Records for this task:
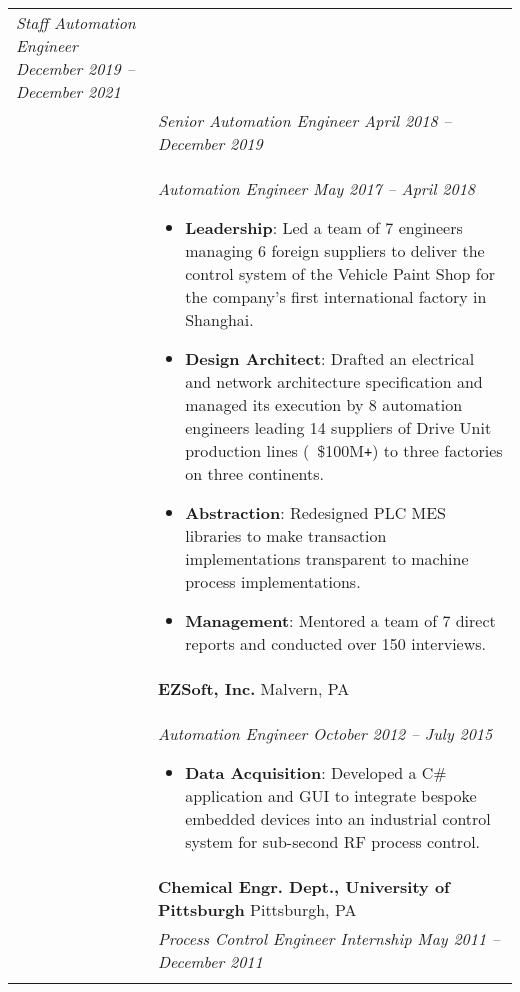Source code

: \documentclass[11pt]{article}
\begin{document}
\begin{tabular}[t]{@{}p{1.00in}@{} @{}p{6.00in}@{}}
    \textit{Staff Automation Engineer \hfill December 2019 -- December 2021}
\\ &
 
    \textit{Senior Automation Engineer \hfill April 2018 -- December 2019}
\\ &
 
    \textit{Automation Engineer \hfill May 2017 -- April 2018}
        \begin{itemize}[noitemsep,topsep=0pt]
            \item \textbf{Leadership}: Led a team of 7 engineers managing 6 foreign suppliers to deliver the control system of the Vehicle Paint Shop for the company's first international factory in Shanghai.%
            \item \textbf{Design Architect}: Drafted an electrical and network architecture specification and managed its execution by 8 automation engineers leading 14 suppliers of Drive Unit production lines (~\$100M\verb!+!) to three factories on three continents.%
            \item \textbf{Abstraction}: Redesigned PLC MES libraries to make transaction implementations transparent to machine process implementations.%
            \item \textbf{Management}: Mentored a team of 7 direct reports and conducted over 150 interviews.%
        \end{itemize}
\\
&
\textbf{EZSoft, Inc.}  \hfill Malvern, PA \\ &
 
    \textit{Automation Engineer \hfill October 2012 -- July 2015}
        \begin{itemize}[noitemsep,topsep=0pt]
            \item \textbf{Data Acquisition}: Developed a C\# application and GUI to integrate bespoke embedded devices into an industrial control system for sub-second RF process control.%
        \end{itemize}
\\
&
\textbf{Chemical Engr. Dept., University of Pittsburgh}  \hfill Pittsburgh, PA \\ &
 
    \textit{Process Control Engineer Internship \hfill May 2011 -- December 2011}
\\
\\


\end{tabular}
\end{document}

What the exercise asks: Pictures are to be excluded; the records themselves are to be reproduced exactly.

The answer:
Source code

: \documentclass[11pt]{article}
\begin{document}
\begin{tabular}[t]{@{}p{1.00in}@{} @{}p{6.00in}@{}}
    \textit{Staff Automation Engineer \hfill December 2019 -- December 2021}
\\ &
 
    \textit{Senior Automation Engineer \hfill April 2018 -- December 2019}
\\ &
 
    \textit{Automation Engineer \hfill May 2017 -- April 2018}
        \begin{itemize}[noitemsep,topsep=0pt]
            \item \textbf{Leadership}: Led a team of 7 engineers managing 6 foreign suppliers to deliver the control system of the Vehicle Paint Shop for the company's first international factory in Shanghai.%
            \item \textbf{Design Architect}: Drafted an electrical and network architecture specification and managed its execution by 8 automation engineers leading 14 suppliers of Drive Unit production lines (~\$100M\verb!+!) to three factories on three continents.%
            \item \textbf{Abstraction}: Redesigned PLC MES libraries to make transaction implementations transparent to machine process implementations.%
            \item \textbf{Management}: Mentored a team of 7 direct reports and conducted over 150 interviews.%
        \end{itemize}
\\
&
\textbf{EZSoft, Inc.}  \hfill Malvern, PA \\ &
 
    \textit{Automation Engineer \hfill October 2012 -- July 2015}
        \begin{itemize}[noitemsep,topsep=0pt]
            \item \textbf{Data Acquisition}: Developed a C\# application and GUI to integrate bespoke embedded devices into an industrial control system for sub-second RF process control.%
        \end{itemize}
\\
&
\textbf{Chemical Engr. Dept., University of Pittsburgh}  \hfill Pittsburgh, PA \\ &
 
    \textit{Process Control Engineer Internship \hfill May 2011 -- December 2011}
\\
\\


\end{tabular}
\end{document}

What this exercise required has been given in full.